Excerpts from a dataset

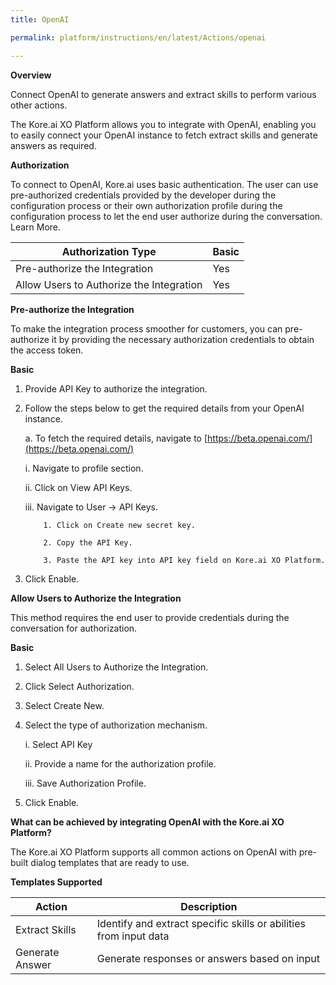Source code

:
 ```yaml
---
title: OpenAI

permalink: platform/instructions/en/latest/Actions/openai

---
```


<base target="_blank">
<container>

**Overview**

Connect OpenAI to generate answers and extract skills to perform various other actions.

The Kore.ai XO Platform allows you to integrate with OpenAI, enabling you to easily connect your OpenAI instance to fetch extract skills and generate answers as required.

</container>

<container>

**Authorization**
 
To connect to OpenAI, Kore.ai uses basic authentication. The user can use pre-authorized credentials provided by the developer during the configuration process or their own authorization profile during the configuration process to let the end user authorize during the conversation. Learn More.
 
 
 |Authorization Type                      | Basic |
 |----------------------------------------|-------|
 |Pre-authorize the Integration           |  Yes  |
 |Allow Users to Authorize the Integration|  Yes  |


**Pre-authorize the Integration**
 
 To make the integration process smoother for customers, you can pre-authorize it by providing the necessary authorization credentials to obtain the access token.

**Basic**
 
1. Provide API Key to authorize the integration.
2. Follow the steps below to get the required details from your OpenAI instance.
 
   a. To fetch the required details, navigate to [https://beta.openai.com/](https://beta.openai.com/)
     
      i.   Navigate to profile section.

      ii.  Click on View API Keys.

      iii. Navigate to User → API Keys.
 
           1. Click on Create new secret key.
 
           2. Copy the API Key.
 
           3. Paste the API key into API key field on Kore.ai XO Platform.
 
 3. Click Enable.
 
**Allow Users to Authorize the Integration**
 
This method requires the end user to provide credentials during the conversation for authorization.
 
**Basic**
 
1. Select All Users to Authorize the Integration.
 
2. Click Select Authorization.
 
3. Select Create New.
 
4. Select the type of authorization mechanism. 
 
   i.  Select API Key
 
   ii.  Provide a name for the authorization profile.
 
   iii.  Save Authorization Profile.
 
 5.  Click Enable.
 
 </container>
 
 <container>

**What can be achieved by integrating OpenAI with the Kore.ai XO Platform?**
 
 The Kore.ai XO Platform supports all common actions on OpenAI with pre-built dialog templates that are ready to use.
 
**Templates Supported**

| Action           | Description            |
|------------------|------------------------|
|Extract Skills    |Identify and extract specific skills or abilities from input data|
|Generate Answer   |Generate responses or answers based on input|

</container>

--

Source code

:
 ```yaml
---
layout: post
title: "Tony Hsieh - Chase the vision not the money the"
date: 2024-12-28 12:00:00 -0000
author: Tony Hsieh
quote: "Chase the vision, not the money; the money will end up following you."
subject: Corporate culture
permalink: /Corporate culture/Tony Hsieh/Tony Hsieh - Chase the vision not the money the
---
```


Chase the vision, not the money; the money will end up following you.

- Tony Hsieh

**WHAT YOU WILL DO:**
Beginning with the line above that contains "To make the", copy each line exactly up to and including the line that contains "View API Keys.", and go no further.

**SOLVED EXERCISE:**
 To make the integration process smoother for customers, you can pre-authorize it by providing the necessary authorization credentials to obtain the access token.

**Basic**
 
1. Provide API Key to authorize the integration.
2. Follow the steps below to get the required details from your OpenAI instance.
 
   a. To fetch the required details, navigate to [https://beta.openai.com/](https://beta.openai.com/)
     
      i.   Navigate to profile section.

      ii.  Click on View API Keys.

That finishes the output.